With respect to the new 10th hole, which is certainly one of the better offerings at Warrnambool, the most memorable aspect of any round here surely lies at ‘Shipwreck Bend’.
“I came up with the idea and the name,” Warnaar says proudly. “I’ve always been a big fan of the American courses that have stretches like the ‘Snake Pit’. I was in a meeting one day and I said, ‘Why don’t we name it?’ We threw a few ideas around and eventually I said, ‘Well Shipwreck Bend sounds good to me.’”

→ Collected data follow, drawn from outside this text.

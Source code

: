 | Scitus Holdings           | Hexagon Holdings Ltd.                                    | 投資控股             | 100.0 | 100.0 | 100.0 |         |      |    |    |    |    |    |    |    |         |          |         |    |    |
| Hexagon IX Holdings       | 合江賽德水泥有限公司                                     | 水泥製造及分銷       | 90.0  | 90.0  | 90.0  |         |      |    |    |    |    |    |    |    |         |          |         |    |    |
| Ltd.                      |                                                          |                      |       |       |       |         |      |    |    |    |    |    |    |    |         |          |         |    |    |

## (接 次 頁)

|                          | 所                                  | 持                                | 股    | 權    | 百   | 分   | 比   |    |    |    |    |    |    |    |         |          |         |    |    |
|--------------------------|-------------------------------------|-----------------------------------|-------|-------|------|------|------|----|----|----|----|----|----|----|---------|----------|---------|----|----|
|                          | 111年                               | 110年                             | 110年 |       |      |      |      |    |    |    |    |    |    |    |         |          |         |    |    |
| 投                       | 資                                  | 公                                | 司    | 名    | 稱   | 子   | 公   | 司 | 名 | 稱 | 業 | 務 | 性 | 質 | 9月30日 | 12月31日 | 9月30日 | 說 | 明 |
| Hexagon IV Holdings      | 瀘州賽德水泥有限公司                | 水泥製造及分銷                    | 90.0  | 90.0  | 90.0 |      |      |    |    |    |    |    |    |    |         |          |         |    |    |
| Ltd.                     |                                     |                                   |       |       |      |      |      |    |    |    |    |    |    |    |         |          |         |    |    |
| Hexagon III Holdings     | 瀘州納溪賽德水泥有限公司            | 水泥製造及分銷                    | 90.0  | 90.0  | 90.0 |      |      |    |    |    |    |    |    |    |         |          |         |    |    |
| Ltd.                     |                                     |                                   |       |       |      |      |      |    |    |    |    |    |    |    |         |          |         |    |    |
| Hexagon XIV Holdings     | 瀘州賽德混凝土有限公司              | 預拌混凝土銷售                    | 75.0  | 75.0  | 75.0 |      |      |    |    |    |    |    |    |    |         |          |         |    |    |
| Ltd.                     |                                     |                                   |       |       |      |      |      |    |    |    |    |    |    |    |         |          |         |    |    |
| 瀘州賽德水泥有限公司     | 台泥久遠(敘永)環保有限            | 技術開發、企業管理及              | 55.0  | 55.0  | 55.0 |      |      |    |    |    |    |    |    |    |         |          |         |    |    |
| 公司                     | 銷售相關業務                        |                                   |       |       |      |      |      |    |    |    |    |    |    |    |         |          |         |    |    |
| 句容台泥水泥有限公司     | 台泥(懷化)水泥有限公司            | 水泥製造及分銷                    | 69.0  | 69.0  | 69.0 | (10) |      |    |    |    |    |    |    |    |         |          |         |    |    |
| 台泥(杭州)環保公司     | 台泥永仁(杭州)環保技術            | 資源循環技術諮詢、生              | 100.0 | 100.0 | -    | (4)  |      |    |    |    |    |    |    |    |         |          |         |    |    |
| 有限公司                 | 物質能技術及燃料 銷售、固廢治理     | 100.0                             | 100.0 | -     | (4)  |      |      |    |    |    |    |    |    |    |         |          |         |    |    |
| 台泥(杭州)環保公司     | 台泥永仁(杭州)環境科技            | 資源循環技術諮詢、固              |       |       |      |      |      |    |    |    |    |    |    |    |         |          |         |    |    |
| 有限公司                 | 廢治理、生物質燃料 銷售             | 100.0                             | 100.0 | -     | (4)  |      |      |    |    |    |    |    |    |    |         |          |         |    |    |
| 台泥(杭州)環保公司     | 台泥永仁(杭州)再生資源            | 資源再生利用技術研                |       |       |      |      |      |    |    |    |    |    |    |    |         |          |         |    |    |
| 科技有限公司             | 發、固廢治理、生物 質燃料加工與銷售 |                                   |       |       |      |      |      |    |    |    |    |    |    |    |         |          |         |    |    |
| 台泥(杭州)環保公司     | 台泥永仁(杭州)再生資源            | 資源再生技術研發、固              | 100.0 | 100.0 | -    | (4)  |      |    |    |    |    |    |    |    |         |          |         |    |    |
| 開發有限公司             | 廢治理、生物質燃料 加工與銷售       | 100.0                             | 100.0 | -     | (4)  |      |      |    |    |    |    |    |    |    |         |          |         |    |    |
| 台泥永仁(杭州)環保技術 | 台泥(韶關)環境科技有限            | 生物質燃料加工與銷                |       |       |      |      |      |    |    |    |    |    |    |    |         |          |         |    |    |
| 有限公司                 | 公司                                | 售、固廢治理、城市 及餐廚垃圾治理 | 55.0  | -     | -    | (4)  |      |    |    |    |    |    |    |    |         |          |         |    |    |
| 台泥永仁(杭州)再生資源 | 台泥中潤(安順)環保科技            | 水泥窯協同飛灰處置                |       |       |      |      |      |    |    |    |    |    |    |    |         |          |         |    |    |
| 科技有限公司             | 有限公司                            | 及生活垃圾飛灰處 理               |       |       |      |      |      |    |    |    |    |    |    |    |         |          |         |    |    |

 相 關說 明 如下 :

As you move from the 3rd green to the 4th tee, you will be greeted by an anchor (on loan from Flagstaff Hill Maritime Village) and a sign that reads: “Shipwreck Bend is a run of three very testing holes. Holes 4, 5 and 6 have wrecked many a good round of golf over the years.”
Those words rang true immediately, as our entire group found itself marooned on the sand hill guarding the ‘Tiger’ line at the 4th. The 311-metre par-4 did as it should – as a genuine risk/reward hole – and punished us all with bogey.
The downhill, par-4 5th requires precision shot-making for its entire 327-metre journey. Although some vegetation has been cleared, there is still a wall of thick ti-trees guarding the right flank of the fairway. Trust me.